Event provides opportunity to consider how the pathway could be promoted, following the launch of the NHS Greater Manchester five-year plan

Joanne, Rebecca and Steve from SeeAbility present at the SeeAbility and Primary Eyecare event. They stand in front of a slide presentation and banners representing each organisation

An event hosted by Primary Eyecare Services and SeeAbility has recognised work being done to improve eye care services for people with learning disabilities in Greater Manchester, Cheshire, Merseyside, Lancashire, and South Cumbria.

At the Seeing Beyond the Challenges event, held on 28 November, eye care organisations, practitioners, and patients shared their support for the Easy Eye Care Pathway, which has been designed to make it easier for people with learning disabilities and autism to access good eye care.

The event provided an opportunity to agree on how access to the Easy Eye Care Service can be embedded and promoted following the launch of NHS Greater Manchester’s five-year plan to improve access to primary care services and reduce health inequalities.

Joanne and Rebecca, both dressed smartly and wearing lanyards, stand in front of a banner for the SeeAbility, with a title on the Easy Eye Care pathway
Joanne Kennedy and Rebecca Lunness, SeeAbility eye care champions

Attendees heard from patients with lived experience of accessing the pathway, including North West eye care champion, Joanne Kennedy, from SeeAbility and Manchester People First.

Kennedy said: “Because of my own lived experience, I know how important it is for people with learning disabilities to be able to get the eye care they need. The Easy Eye Care Pathway will help people to maximise what they can see and detect eye problems early on.”

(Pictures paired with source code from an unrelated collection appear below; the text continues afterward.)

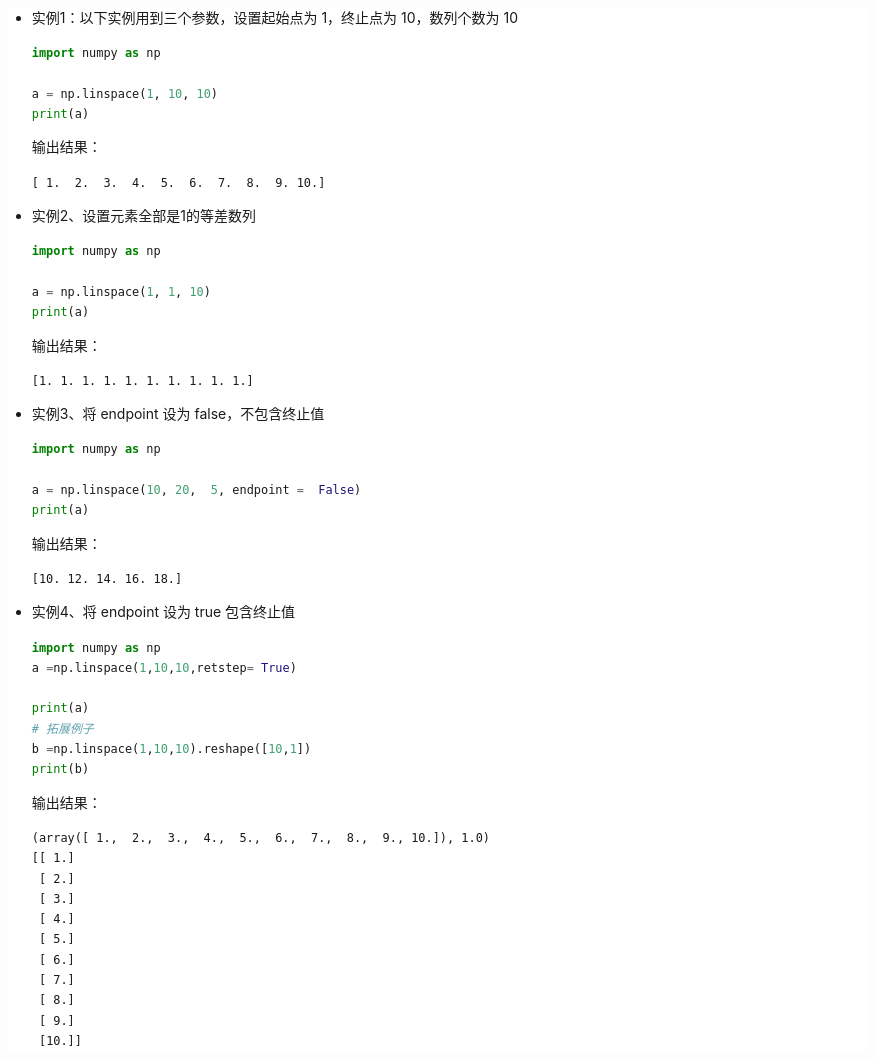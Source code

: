 - 实例1：以下实例用到三个参数，设置起始点为 1，终止点为 10，数列个数为 10
    ```python
    import numpy as np

    a = np.linspace(1, 10, 10)
    print(a)
    ```
    输出结果：
    ```
    [ 1.  2.  3.  4.  5.  6.  7.  8.  9. 10.]
    ```

- 实例2、设置元素全部是1的等差数列
    ```python
    import numpy as np

    a = np.linspace(1, 1, 10)
    print(a)
    ```
    输出结果：
    ```
    [1. 1. 1. 1. 1. 1. 1. 1. 1. 1.]
    ```

- 实例3、将 endpoint 设为 false，不包含终止值
    ```python
    import numpy as np
    
    a = np.linspace(10, 20,  5, endpoint =  False)  
    print(a)
    ```
    输出结果：
    ```
    [10. 12. 14. 16. 18.]
    ```

- 实例4、将 endpoint 设为 true 包含终止值
    ```python
    import numpy as np
    a =np.linspace(1,10,10,retstep= True)
    
    print(a)
    # 拓展例子
    b =np.linspace(1,10,10).reshape([10,1])
    print(b)
    ```
    输出结果：
    ```
    (array([ 1.,  2.,  3.,  4.,  5.,  6.,  7.,  8.,  9., 10.]), 1.0)
    [[ 1.]
     [ 2.]
     [ 3.]
     [ 4.]
     [ 5.]
     [ 6.]
     [ 7.]
     [ 8.]
     [ 9.]
     [10.]]
    ```
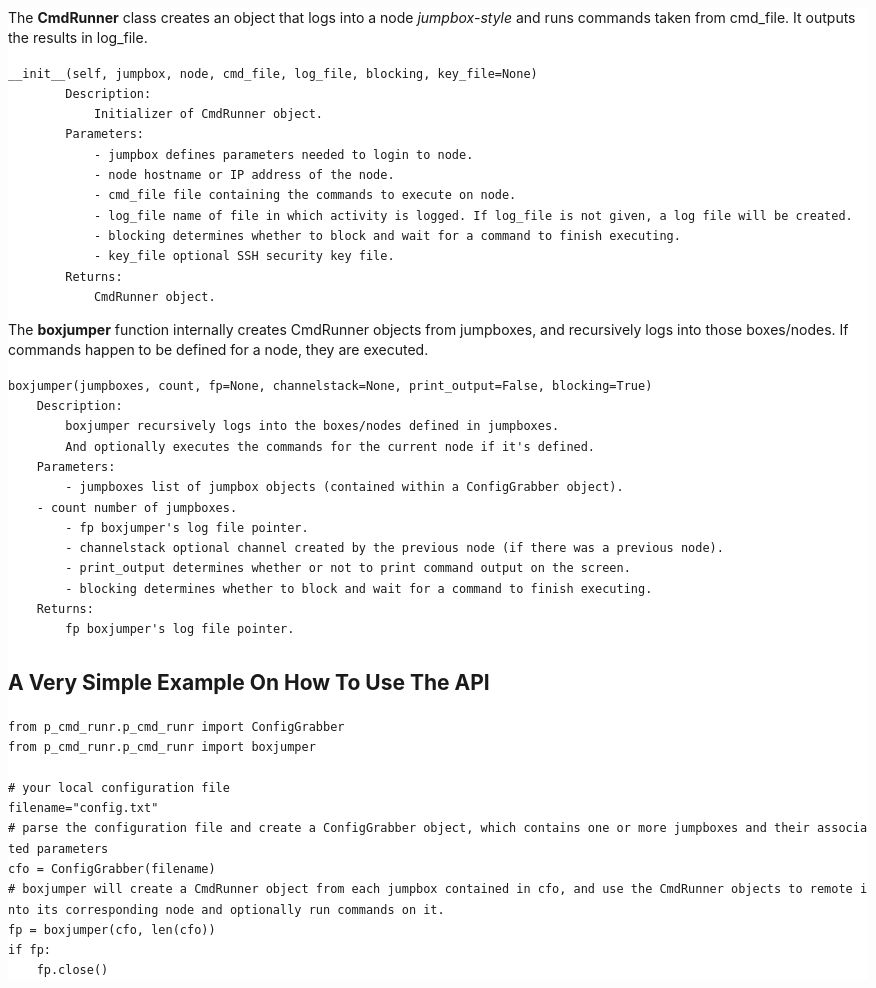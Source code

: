 
The **CmdRunner** class creates an object that logs into a node *jumpbox-style* and runs commands taken from cmd_file. It outputs the results in log_file.
```
__init__(self, jumpbox, node, cmd_file, log_file, blocking, key_file=None)
        Description:
            Initializer of CmdRunner object.
        Parameters:
            - jumpbox defines parameters needed to login to node.
            - node hostname or IP address of the node.
            - cmd_file file containing the commands to execute on node.
            - log_file name of file in which activity is logged. If log_file is not given, a log file will be created.
            - blocking determines whether to block and wait for a command to finish executing.
            - key_file optional SSH security key file.
        Returns:
            CmdRunner object.
```


The **boxjumper** function internally creates CmdRunner objects from jumpboxes, and recursively logs into those boxes/nodes. If commands happen to be defined for a node, they are executed.
```
boxjumper(jumpboxes, count, fp=None, channelstack=None, print_output=False, blocking=True)
    Description:
        boxjumper recursively logs into the boxes/nodes defined in jumpboxes.
        And optionally executes the commands for the current node if it's defined.
    Parameters:
        - jumpboxes list of jumpbox objects (contained within a ConfigGrabber object).
	- count number of jumpboxes.
        - fp boxjumper's log file pointer.
        - channelstack optional channel created by the previous node (if there was a previous node).
        - print_output determines whether or not to print command output on the screen.
        - blocking determines whether to block and wait for a command to finish executing.
    Returns:
        fp boxjumper's log file pointer.
```


## A Very Simple Example On How To Use The API
``` 
from p_cmd_runr.p_cmd_runr import ConfigGrabber
from p_cmd_runr.p_cmd_runr import boxjumper

# your local configuration file
filename="config.txt"
# parse the configuration file and create a ConfigGrabber object, which contains one or more jumpboxes and their associated parameters
cfo = ConfigGrabber(filename)
# boxjumper will create a CmdRunner object from each jumpbox contained in cfo, and use the CmdRunner objects to remote into its corresponding node and optionally run commands on it.
fp = boxjumper(cfo, len(cfo))
if fp:
	fp.close()
```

“This will help people with learning disabilities to be independent and live great lives,” Kennedy added.

Edward Ovenden, a practitioner who delivers the pathway, also delivered a talk at the event.

Richard Everitt, chair of Primary Eyecare Services’ Easy Eye Care working group, and the organisation’s service development director, commented: “Everybody working in healthcare recognises the importance of addressing health inequalities, but we haven’t done enough yet to meet the additional needs of people with learning disabilities.”

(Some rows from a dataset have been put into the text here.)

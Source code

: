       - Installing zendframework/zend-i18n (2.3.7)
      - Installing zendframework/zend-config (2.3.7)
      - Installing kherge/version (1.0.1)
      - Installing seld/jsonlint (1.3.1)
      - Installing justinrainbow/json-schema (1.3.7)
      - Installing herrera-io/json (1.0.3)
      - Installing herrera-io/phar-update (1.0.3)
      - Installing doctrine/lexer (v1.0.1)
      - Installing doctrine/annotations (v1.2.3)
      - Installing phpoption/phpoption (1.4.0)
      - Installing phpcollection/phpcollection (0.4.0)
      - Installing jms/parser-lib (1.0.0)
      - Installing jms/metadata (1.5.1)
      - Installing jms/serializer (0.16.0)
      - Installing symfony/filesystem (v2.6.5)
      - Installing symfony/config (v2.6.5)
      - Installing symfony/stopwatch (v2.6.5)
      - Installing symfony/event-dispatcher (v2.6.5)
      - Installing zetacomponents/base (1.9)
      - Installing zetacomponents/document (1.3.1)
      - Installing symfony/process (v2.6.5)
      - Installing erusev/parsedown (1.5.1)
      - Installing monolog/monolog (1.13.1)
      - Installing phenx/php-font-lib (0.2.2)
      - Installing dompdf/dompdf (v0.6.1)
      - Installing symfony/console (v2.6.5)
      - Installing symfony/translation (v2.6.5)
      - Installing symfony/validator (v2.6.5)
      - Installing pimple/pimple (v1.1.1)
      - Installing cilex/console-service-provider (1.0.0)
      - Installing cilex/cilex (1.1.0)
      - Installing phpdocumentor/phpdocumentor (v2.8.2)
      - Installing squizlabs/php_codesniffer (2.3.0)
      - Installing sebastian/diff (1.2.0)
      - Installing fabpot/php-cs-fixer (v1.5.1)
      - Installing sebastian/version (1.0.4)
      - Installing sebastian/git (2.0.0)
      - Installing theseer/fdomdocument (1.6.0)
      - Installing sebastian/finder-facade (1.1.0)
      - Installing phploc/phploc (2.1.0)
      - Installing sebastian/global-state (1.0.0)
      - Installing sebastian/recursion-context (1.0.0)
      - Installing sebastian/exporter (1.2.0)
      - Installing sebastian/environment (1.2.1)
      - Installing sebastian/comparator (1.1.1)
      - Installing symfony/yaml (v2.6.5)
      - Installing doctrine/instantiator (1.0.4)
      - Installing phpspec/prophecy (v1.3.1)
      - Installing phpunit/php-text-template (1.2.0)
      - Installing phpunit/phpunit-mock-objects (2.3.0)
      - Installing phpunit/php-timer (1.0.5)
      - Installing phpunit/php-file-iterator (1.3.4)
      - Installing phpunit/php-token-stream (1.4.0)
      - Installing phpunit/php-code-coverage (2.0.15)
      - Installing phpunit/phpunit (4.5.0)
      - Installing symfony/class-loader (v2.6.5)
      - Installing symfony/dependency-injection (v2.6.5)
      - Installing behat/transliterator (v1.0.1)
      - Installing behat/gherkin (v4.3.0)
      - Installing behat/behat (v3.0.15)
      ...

The Easy Eye Care Pathway offers an opportunity for the eye care sector to address those needs, Everitt said, “by providing an essential service that supports patients who are frequently overlooked in their efforts to lead independent and fulfilling lives.”

The pathway was developed by the Local Optical Committee Support Unit, with the help of SeeAbility, Mencap, and the Royal College of Ophthalmologists.